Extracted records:
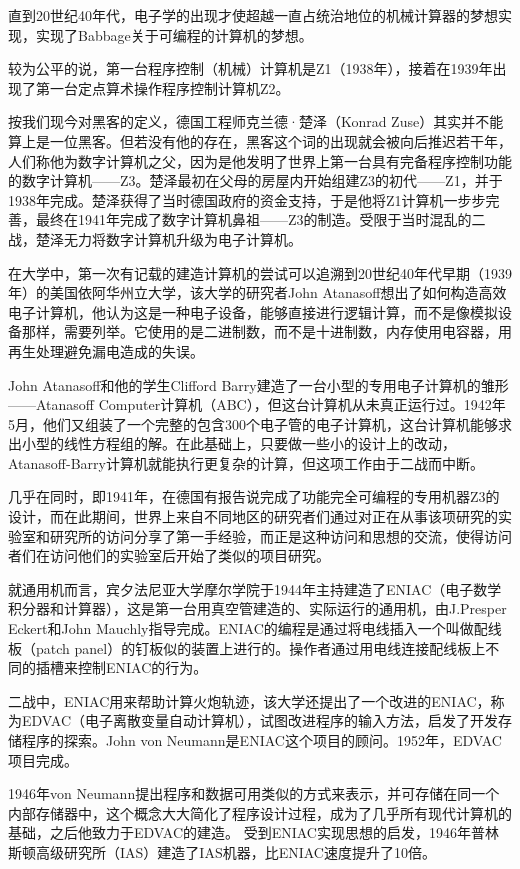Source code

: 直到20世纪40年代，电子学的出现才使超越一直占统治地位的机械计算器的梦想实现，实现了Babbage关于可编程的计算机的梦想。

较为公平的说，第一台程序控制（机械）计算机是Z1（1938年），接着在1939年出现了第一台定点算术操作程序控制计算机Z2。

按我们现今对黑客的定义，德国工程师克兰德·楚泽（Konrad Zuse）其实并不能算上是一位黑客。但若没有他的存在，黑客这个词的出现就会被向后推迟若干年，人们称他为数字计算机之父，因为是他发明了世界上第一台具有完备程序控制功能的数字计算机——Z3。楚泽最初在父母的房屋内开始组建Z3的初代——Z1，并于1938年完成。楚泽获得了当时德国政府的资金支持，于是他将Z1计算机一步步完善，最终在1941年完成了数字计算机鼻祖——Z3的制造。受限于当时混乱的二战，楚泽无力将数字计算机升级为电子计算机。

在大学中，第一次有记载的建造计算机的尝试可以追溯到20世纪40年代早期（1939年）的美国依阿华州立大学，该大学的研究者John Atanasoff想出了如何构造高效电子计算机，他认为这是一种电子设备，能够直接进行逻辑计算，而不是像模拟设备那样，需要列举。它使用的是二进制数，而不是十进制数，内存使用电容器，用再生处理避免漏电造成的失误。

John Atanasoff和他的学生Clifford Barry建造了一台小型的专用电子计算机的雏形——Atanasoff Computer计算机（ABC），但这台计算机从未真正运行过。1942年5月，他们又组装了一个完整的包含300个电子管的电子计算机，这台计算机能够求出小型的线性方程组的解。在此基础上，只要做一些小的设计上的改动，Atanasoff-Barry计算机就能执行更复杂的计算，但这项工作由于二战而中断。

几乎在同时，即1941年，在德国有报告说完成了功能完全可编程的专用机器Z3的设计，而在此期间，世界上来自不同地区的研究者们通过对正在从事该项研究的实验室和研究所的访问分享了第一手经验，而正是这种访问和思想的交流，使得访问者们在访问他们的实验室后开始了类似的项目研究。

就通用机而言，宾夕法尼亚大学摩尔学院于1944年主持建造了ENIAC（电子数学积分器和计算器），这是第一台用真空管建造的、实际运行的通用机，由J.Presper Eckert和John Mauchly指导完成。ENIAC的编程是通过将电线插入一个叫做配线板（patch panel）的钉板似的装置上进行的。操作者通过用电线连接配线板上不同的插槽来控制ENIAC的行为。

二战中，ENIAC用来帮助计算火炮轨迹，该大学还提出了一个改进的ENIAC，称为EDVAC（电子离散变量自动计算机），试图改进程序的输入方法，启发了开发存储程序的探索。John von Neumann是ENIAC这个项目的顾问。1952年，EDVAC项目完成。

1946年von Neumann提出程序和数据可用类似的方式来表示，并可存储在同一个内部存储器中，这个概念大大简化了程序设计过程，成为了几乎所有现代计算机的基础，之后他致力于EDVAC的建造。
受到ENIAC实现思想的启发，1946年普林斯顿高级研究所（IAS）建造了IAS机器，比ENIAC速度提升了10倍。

Problem description: Could you output exactly the lines from the one containing "1946年von Neuma" to the end of the entries above, both included, and no others?

Problem solution:
1946年von Neumann提出程序和数据可用类似的方式来表示，并可存储在同一个内部存储器中，这个概念大大简化了程序设计过程，成为了几乎所有现代计算机的基础，之后他致力于EDVAC的建造。
受到ENIAC实现思想的启发，1946年普林斯顿高级研究所（IAS）建造了IAS机器，比ENIAC速度提升了10倍。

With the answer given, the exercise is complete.